Referindo-se à violência e à ordem social, LUIZ ANTÔNIO MACHADO DA SILVA[6] observa que “há tempos não há um programa de intervenção social, em qualquer nível, público ou privado, que não esteja focado em alguma área de moradia popular e que não se apresente como recurso de combate ao crime”. As UPPs (Unidades de Polícia Pacificadora), atualmente no Rio de Janeiro, são o exemplo mais evidente desta intervenção.

Lamentavelmente, a sociedade não confia na polícia - como também não confia no judiciário – e na medida em que a polícia perde a credibilidade “é sentida e sente-se estrangeira aos olhos de sua comunidade, passa a se ver ameaçada diante de qualquer questionamento social e, ao mesmo tempo, é percebida como uma ameaça. A perda de credibilidade policial corresponde, tacitamente, a uma fragilização do consentimento social, uma perda de legitimidade no exercício do mandato policial. Uma polícia desautorizada se vê premida ao exercício de uma conduta pautada unicamente pela lei, arriscando-se a impor uma visão intolerante, ilegítima de ordem[7].

Necessário dizer, também, que policiais são assassinados. Segundo levantamento feito pelo jornal Folha de São Paulo no ano de 2012, um policial foi vitima de homicídio a cada 32 horas, no total de 229 policiais. Em 2014, 114 policiais foram mortos no Rio de Janeiro.

Os policiais, de algum modo, acabam se tornando vítimas – vítimas de uma classe dominante - de um sistema inumano e cruel, de um mundo igualmente perverso. Neste mundo, “mocinhos” e “bandidos” se confundem.  Mundo e sociedade que cada dia mais privilegia o ter ao invés do ser, que o homem vale pelo que tem e não pelo que é. Como bem disse EDUARDO GALEANO[8]A publicidade manda consumir e a economia proíbe. As ordens de consumo obrigatórias para todos, mas impossíveis para a maioria, são convites ao delito. Sobre as contradições de nosso tempo, as páginas policiais dos jornais ensinam mais do que as páginas de informação política e econômica”.

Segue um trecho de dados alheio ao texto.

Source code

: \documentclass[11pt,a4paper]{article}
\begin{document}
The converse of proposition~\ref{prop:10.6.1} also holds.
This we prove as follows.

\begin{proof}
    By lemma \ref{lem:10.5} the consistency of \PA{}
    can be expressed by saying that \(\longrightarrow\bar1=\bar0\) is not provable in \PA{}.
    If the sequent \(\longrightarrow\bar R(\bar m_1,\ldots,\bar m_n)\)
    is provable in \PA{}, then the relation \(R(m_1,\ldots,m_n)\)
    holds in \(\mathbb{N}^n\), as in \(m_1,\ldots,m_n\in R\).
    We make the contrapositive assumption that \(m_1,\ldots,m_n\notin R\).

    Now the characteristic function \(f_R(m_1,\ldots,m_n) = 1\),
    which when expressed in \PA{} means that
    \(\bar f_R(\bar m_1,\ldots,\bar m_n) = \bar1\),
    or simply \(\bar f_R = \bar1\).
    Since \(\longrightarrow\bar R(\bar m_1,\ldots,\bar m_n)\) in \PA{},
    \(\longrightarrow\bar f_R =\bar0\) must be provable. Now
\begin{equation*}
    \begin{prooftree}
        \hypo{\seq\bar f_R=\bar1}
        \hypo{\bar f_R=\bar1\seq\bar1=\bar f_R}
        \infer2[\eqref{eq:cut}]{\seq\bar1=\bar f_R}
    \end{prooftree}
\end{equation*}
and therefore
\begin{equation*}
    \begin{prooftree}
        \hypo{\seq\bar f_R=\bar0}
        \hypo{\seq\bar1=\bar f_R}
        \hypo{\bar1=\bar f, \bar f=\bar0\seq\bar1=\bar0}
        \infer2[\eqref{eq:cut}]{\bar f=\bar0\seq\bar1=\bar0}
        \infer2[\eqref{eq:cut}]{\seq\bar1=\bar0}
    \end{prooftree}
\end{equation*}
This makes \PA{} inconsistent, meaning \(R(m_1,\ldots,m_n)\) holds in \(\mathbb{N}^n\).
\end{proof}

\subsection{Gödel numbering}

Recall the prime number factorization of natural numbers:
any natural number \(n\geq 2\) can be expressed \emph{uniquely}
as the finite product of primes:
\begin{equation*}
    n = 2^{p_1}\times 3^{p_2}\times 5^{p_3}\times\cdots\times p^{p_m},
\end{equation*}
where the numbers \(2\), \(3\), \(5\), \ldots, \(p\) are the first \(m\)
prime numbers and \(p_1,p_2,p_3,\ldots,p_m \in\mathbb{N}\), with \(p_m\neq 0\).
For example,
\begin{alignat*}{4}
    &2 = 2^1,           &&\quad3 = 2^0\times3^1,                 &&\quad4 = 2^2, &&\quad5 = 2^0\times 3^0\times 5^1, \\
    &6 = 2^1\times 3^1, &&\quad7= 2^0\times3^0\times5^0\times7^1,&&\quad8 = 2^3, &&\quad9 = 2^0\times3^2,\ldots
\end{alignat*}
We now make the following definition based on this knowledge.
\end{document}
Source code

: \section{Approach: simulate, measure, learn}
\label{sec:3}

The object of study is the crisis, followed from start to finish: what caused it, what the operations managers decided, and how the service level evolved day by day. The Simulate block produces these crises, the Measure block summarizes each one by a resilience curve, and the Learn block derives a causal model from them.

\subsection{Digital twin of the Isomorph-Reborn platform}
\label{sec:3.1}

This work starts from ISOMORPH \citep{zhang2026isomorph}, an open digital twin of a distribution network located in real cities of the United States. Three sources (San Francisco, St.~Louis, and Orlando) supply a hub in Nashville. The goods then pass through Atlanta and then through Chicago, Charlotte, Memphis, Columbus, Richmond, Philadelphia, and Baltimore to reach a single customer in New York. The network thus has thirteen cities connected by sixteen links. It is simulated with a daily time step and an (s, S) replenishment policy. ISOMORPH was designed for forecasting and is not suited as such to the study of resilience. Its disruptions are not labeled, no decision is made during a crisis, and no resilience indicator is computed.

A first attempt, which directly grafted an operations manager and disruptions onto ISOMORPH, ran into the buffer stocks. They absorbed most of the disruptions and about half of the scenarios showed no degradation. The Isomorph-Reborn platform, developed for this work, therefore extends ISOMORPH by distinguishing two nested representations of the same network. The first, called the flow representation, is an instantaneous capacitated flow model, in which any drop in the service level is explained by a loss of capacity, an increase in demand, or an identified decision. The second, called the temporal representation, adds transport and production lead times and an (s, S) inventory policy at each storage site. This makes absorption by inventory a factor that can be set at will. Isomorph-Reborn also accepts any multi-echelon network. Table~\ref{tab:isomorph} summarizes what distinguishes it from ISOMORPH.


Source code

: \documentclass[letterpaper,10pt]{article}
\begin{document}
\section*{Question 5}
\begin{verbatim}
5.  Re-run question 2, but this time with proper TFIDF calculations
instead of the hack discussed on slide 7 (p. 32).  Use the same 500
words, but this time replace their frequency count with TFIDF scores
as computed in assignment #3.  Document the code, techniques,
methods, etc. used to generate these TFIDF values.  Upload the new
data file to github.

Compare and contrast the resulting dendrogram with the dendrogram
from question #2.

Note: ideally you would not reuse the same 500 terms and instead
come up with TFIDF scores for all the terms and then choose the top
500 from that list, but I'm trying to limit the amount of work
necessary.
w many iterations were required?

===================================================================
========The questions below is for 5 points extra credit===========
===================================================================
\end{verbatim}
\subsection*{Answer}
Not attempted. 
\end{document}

Enquanto tudo isso acontece faz-se de conta que se vive em um Estado democrático de direito. Enquanto isso fingimos que não há pena de morte no Brasil.

Primavera de 2015.

Leonardo Isaac Yarochewsky

Advogado e Professor

À memória de Roberto, Carlos Eduardo,

Cleiton, Wilton e Wesley.


Notas e Referências:

[1] De acordo com Orlando Zaccone “o auto de resistência é um inquérito policial instaurado para verificar a legitimidade ou não de uma ação policial que resultou em morte. Então o inquérito é instaurado e vai ao titular do direito de ação, que é o Ministério Público, que, na sua grande maioria arquivam os casos, com uma manifestação do promotor defendendo que o policial agiu em legítima defesa”.

[2] ZACCONE, Orlando. Indignos de vida: a forma jurídica da política de extermínio de inimigos na cidade do Rio de Janeiro. Rio de Janeiro: Revan, 2015.

[3] Idem.

[4] VERANI, Sérgio. Assassinatos em nome da lei. Rio de Janeiro: Aldebarã, 1996. Apud  ZACCONE, ob. cit.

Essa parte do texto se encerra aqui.